[Task to carry out]
Below are the entries. Print only the lines starting at the one with "la cuenta principal" and ending at the one with "vs Alpha-Beta Pruning", exactly, with no pictures.

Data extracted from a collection
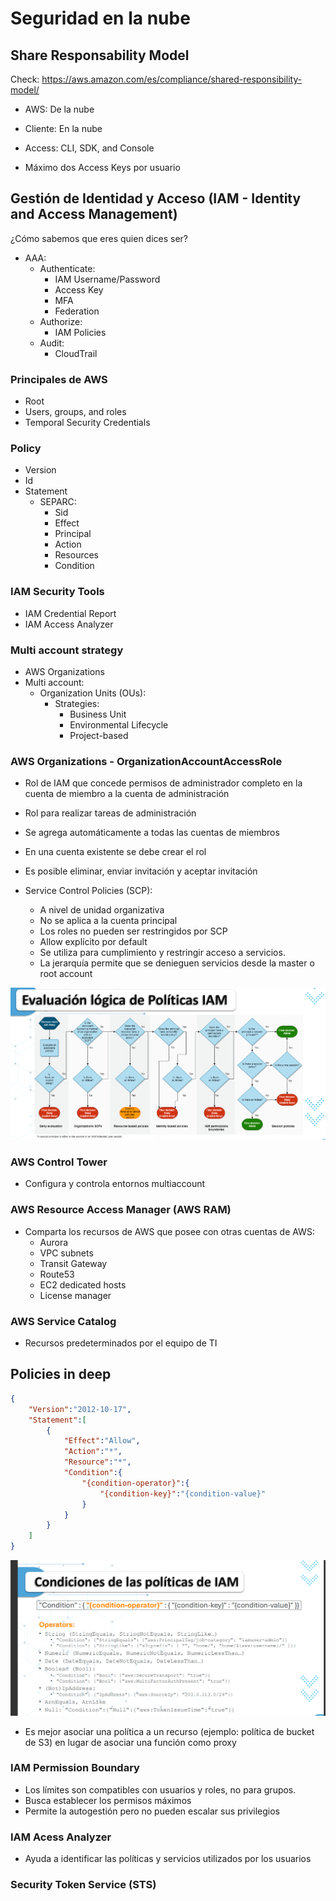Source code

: # Seguridad en la nube

## Share Responsability Model

Check: https://aws.amazon.com/es/compliance/shared-responsibility-model/

* AWS: De la nube
* Cliente: En la nube

* Access: CLI, SDK, and Console
* Máximo dos Access Keys por usuario

## Gestión de Identidad y Acceso (IAM - Identity and Access Management)

¿Cómo sabemos que eres quien dices ser?

* AAA: 
    * Authenticate: 
        * IAM Username/Password
        * Access Key
        * MFA
        * Federation
    * Authorize:
        * IAM Policies 
    * Audit:
        * CloudTrail

### Principales de AWS

* Root 
* Users, groups, and roles
* Temporal Security Credentials

### Policy

* Version
* Id
* Statement
    * SEPARC:
        * Sid
        * Effect
        * Principal
        * Action
        * Resources
        * Condition

### IAM Security Tools

* IAM Credential Report
* IAM Access Analyzer

### Multi account strategy

* AWS Organizations
* Multi account:
    * Organization Units (OUs):
        * Strategies:
            * Business Unit
            * Environmental Lifecycle
            * Project-based

### AWS Organizations - OrganizationAccountAccessRole

* Rol de IAM que concede permisos de administrador completo en la cuenta de miembro a la cuenta de administración 
* Rol para realizar tareas de administración
* Se agrega automáticamente a todas las cuentas de miembros 
* En una cuenta existente se debe crear el rol
* Es posible eliminar, enviar invitación y aceptar invitación

* Service Control Policies (SCP):
    * A nivel de unidad organizativa
    * No se aplica a la cuenta principal
    * Los roles no pueden ser restringidos por SCP
    * Allow explícito por default
    * Se utiliza para cumplimiento y restringir acceso a servicios. 
    * La jerarquía permite que se denieguen servicios desde la master o root account

![alt text](image.png)

### AWS Control Tower

* Configura y controla entornos multiaccount

### AWS Resource Access Manager (AWS RAM)

* Comparta los recursos de AWS que posee con otras cuentas de AWS:
    * Aurora
    * VPC subnets
    * Transit Gateway 
    * Route53
    * EC2 dedicated hosts
    * License manager

### AWS Service Catalog

* Recursos predeterminados por el equipo de TI

## Policies in deep

```json
{
    "Version":"2012-10-17",
    "Statement":[
        {
            "Effect":"Allow",
            "Action":"*",
            "Resource":"*",
            "Condition":{
                "{condition-operator}":{
                    "{condition-key}":"{condition-value}"
                }
            }
        }
    ]
}
```

![alt text](image-1.png)

* Es mejor asociar una política a un recurso (ejemplo: política de bucket de S3) en lugar de asociar una función como proxy

### IAM Permission Boundary

* Los límites son compatibles con usuarios y roles, no para grupos.
* Busca establecer los permisos máximos
* Permite la autogestión pero no pueden escalar sus privilegios

### IAM Acess Analyzer

* Ayuda a identificar las políticas y servicios utilizados por los usuarios

### Security Token Service (STS)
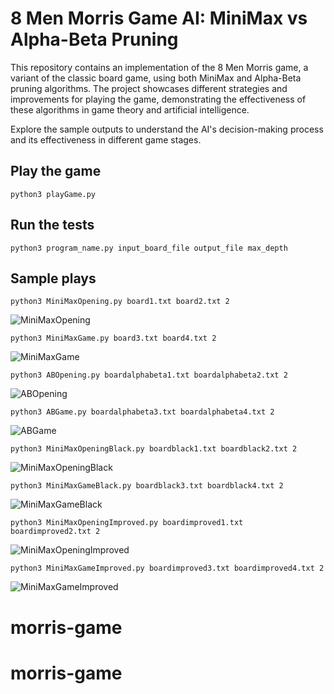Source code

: # 8 Men Morris Game AI: MiniMax vs Alpha-Beta Pruning

This repository contains an implementation of the 8 Men Morris game, a variant of the classic board game, using both MiniMax and Alpha-Beta pruning algorithms. The project showcases different strategies and improvements for playing the game, demonstrating the effectiveness of these algorithms in game theory and artificial intelligence.

Explore the sample outputs to understand the AI's decision-making process and its effectiveness in different game stages.

## Play the game
```
python3 playGame.py
```

## Run the tests
```
python3 program_name.py input_board_file output_file max_depth
```

## Sample plays

```
python3 MiniMaxOpening.py board1.txt board2.txt 2
```
![MiniMaxOpening](https://github.com/justinegeo96/morris-game-variant-project/blob/master/sample%20output/MiniMaxOpening.png)
<br>

```
python3 MiniMaxGame.py board3.txt board4.txt 2
```
![MiniMaxGame](https://github.com/justinegeo96/morris-game-variant-project/blob/master/sample%20output/MiniMaxGame.png)
<br>

```
python3 ABOpening.py boardalphabeta1.txt boardalphabeta2.txt 2
```
![ABOpening](https://github.com/justinegeo96/morris-game-variant-project/blob/master/sample%20output/ABOpening.png)
<br>

```
python3 ABGame.py boardalphabeta3.txt boardalphabeta4.txt 2
```
![ABGame](https://github.com/justinegeo96/morris-game-variant-project/blob/master/sample%20output/ABGame.png)
<br>

```
python3 MiniMaxOpeningBlack.py boardblack1.txt boardblack2.txt 2
```
![MiniMaxOpeningBlack](https://github.com/justinegeo96/morris-game-variant-project/blob/master/sample%20output/MiniMaxOpeningBlack.png)
<br>

```
python3 MiniMaxGameBlack.py boardblack3.txt boardblack4.txt 2
```
![MiniMaxGameBlack](https://github.com/justinegeo96/morris-game-variant-project/blob/master/sample%20output/MiniMaxGameBlack.png)
<br>

```
python3 MiniMaxOpeningImproved.py boardimproved1.txt boardimproved2.txt 2
```
![MiniMaxOpeningImproved](https://github.com/justinegeo96/morris-game-variant-project/blob/master/sample%20output/MiniMaxOpeningImproved.png)
<br>

```
python3 MiniMaxGameImproved.py boardimproved3.txt boardimproved4.txt 2
```
![MiniMaxGameImproved](https://github.com/justinegeo96/morris-game-variant-project/blob/master/sample%20output/MiniMaxGameImproved.png)
<br>
# morris-game
# morris-game
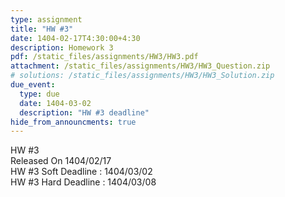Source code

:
 ```yaml
---
type: assignment
title: "HW #3"
date: 1404-02-17T4:30:00+4:30
description: Homework 3
pdf: /static_files/assignments/HW3/HW3.pdf
attachment: /static_files/assignments/HW3/HW3_Question.zip
# solutions: /static_files/assignments/HW3/HW3_Solution.zip
due_event:
  type: due
  date: 1404-03-02
  description: "HW #3 deadline"
hide_from_announcments: true
---
```


HW #3<br>
Released On 1404/02/17<br>
HW #3 Soft Deadline : 1404/03/02 <br>
HW #3 Hard Deadline : 1404/03/08 <br>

[Task response]
    * No se aplica a la cuenta principal
    * Los roles no pueden ser restringidos por SCP
    * Allow explícito por default
    * Se utiliza para cumplimiento y restringir acceso a servicios. 
    * La jerarquía permite que se denieguen servicios desde la master o root account

![alt text](image.png)

### AWS Control Tower

* Configura y controla entornos multiaccount

### AWS Resource Access Manager (AWS RAM)

* Comparta los recursos de AWS que posee con otras cuentas de AWS:
    * Aurora
    * VPC subnets
    * Transit Gateway 
    * Route53
    * EC2 dedicated hosts
    * License manager

### AWS Service Catalog

* Recursos predeterminados por el equipo de TI

## Policies in deep

```json
{
    "Version":"2012-10-17",
    "Statement":[
        {
            "Effect":"Allow",
            "Action":"*",
            "Resource":"*",
            "Condition":{
                "{condition-operator}":{
                    "{condition-key}":"{condition-value}"
                }
            }
        }
    ]
}
```

![alt text](image-1.png)

* Es mejor asociar una política a un recurso (ejemplo: política de bucket de S3) en lugar de asociar una función como proxy

### IAM Permission Boundary

* Los límites son compatibles con usuarios y roles, no para grupos.
* Busca establecer los permisos máximos
* Permite la autogestión pero no pueden escalar sus privilegios

### IAM Acess Analyzer

* Ayuda a identificar las políticas y servicios utilizados por los usuarios

### Security Token Service (STS)
Source code

: # 8 Men Morris Game AI: MiniMax vs Alpha-Beta Pruning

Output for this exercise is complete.